The Course of Empire by Eric Flint & K. D. Wentworth. Part five. Chapter 28, 29, 30, 31, 32

Caitlin pressed a hand to her head, abandoning any pretense at calm-acceptance. Her cheeks had gone fiery red and the breath rasped in her throat. “It’s so hot! I think I’m going to pass out.”

Kralik took her good arm. “Why don’t you go back into the ship?”

“No!” Aille’s voice was much louder than Tully had ever heard it, even in battle. “She must stay. We must all stay. To do anything else would be exceedingly dangerous.”

Tully glanced over his shoulder. Whatever stance the Subcommandant was executing, it sure as hell wasn’t Caitlin’s calm-acceptance. Probably something more like about-to-shit-a-brick, he told himself.

The Ekhat began speaking, both of them at once. The sounds were similar but not identical, as though the creatures were singing an atonal song with separate melody lines and verses. If he had thought the grinding metal noise bad, this was even worse. The cacophonous sound of the clicking and warbling voices felt as if they were being carved into his writhing brain. He had to restrain himself from clasping his hands over his ears.

“We notice you,” a mechanical voice said from behind him in Jao, “infesting this framepoint.”

Tully realized that Aille held a compact device against his chest, probably a mechanical translator.

“We occupy the third planet, not the framepoint,” Aille answered, also in his own language, “but the Interdict has never concerned itself with planets. Do you intend to permeate this system?”

The device screeched out a thunderous translation. Caitlin bit her lip and shuddered.
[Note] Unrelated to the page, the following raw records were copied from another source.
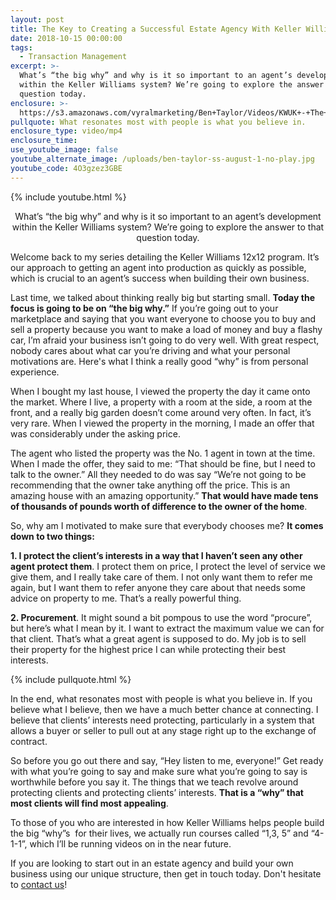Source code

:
 ```yaml
---
layout: post
title: The Key to Creating a Successful Estate Agency With Keller Williams
date: 2018-10-15 00:00:00
tags:
  - Transaction Management
excerpt: >-
  What’s “the big why” and why is it so important to an agent’s development
  within the Keller Williams system? We’re going to explore the answer to that
  question today.
enclosure: >-
  https://s3.amazonaws.com/vyralmarketing/Ben+Taylor/Videos/KWUK+-+The+Key+to+Creating+a+Successful+Estate+Agency+With+Keller+Williams.mp4
pullquote: What resonates most with people is what you believe in.
enclosure_type: video/mp4
enclosure_time:
use_youtube_image: false
youtube_alternate_image: /uploads/ben-taylor-ss-august-1-no-play.jpg
youtube_code: 4O3gzez3GBE
---
```


{% include youtube.html %}

<center>What’s “the big why” and why is it so important to an agent’s development within the Keller Williams system? We’re going to explore the answer to that question today.</center>

Welcome back to my series detailing the Keller Williams 12x12 program. It’s our approach to getting an agent into production as quickly as possible, which is crucial to an agent’s success when building their own business.

Last time, we talked about thinking really big but starting small. **Today the focus is going to be on “the big why.”** If you’re going out to your marketplace and saying that you want everyone to choose you to buy and sell a property because you want to make a load of money and buy a flashy car, I’m afraid your business isn’t going to do very well. With great respect, nobody cares about what car you’re driving and what your personal motivations are. Here's what I think a really good “why” is from personal experience.

When I bought my last house, I viewed the property the day it came onto the market. Where I live, a property with a room at the side, a room at the front, and a really big garden doesn’t come around very often. In fact, it’s very rare. When I viewed the property in the morning, I made an offer that was considerably under the asking price.

The agent who listed the property was the No. 1 agent in town at the time. When I made the offer, they said to me: “That should be fine, but I need to talk to the owner.” All they needed to do was say “We’re not going to be recommending that the owner take anything off the price. This is an amazing house with an amazing opportunity.” **That would have made tens of thousands of pounds worth of difference to the owner of the home**.

So, why am I motivated to make sure that everybody chooses me? **It comes down to two things:**

**1. I protect the client’s interests in a way that I haven’t seen any other agent protect them**. I protect them on price, I protect the level of service we give them, and I really take care of them. I not only want them to refer me again, but I want them to refer anyone they care about that needs some advice on property to me. That’s a really powerful thing.

**2. Procurement**. It might sound a bit pompous to use the word “procure”, but here’s what I mean by it. I want to extract the maximum value we can for that client. That’s what a great agent is supposed to do. My job is to sell their property for the highest price I can while protecting their best interests.

{% include pullquote.html %}

In the end, what resonates most with people is what you believe in. If you believe what I believe, then we have a much better chance at connecting. I believe that clients’ interests need protecting, particularly in a system that allows a buyer or seller to pull out at any stage right up to the exchange of contract. 

So before you go out there and say, “Hey listen to me, everyone!” Get ready with what you’re going to say and make sure what you’re going to say is worthwhile before you say it. The things that we teach revolve around protecting clients and protecting clients’ interests. **That is a “why” that most clients will find most appealing**.

To those of you who are interested in how Keller Williams helps people build the big “why”s  for their lives, we actually run courses called “1,3, 5” and “4-1-1”, which I’ll be running videos on in the near future.

If you are looking to start out in an estate agency and build your own business using our unique structure, then get in touch today. Don't hesitate to [contact us](http://kwuk.com/contact.html)!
“This infested coldness!” The closest Ekhat wheeled away as the mechanical translator repeated its words. It resembled a tall, elongated spider on those thin, segmented legs, now striding in a intricate pattern around its fellow. “Unspokenness! Unsaiding!”

It was oddly compelling, Tully thought. Each movement was precise and controlled, yet utterly spontaneous, as though its kind were somehow born dancing. The Jao with their formalized stances looked positively wooden in comparison. But Tully now realized that they’d acquired their obsession with postures from their one-time masters.

The bizarre light show was getting to him, more and more. He concentrated on calm-assurance, the back leg straight, weight distributed just so, fingers curved.

The two Ekhat prowled closer, their legs twitching. Their hides looked soft and pale, the unwholesome color of whey. They spoke again in that odd dual mode that was not unison. A second later the translator bleated, “Interstitial brilliance surfacing.”

“What?” Tully leaned forward, straining to make some sense out of its words, but Yaut jerked him back into place by the shoulder.

The foremost Ekhat stopped, its body pulsating in time with the lights. “Complete Harmony condition of contemplating.”

Aille’s ears swiveled. “We have not detected any sign of the Complete Harmony in this solar region.”

Tully looked at Kralik. “Is that another faction of Ekhat?” he asked in a low voice.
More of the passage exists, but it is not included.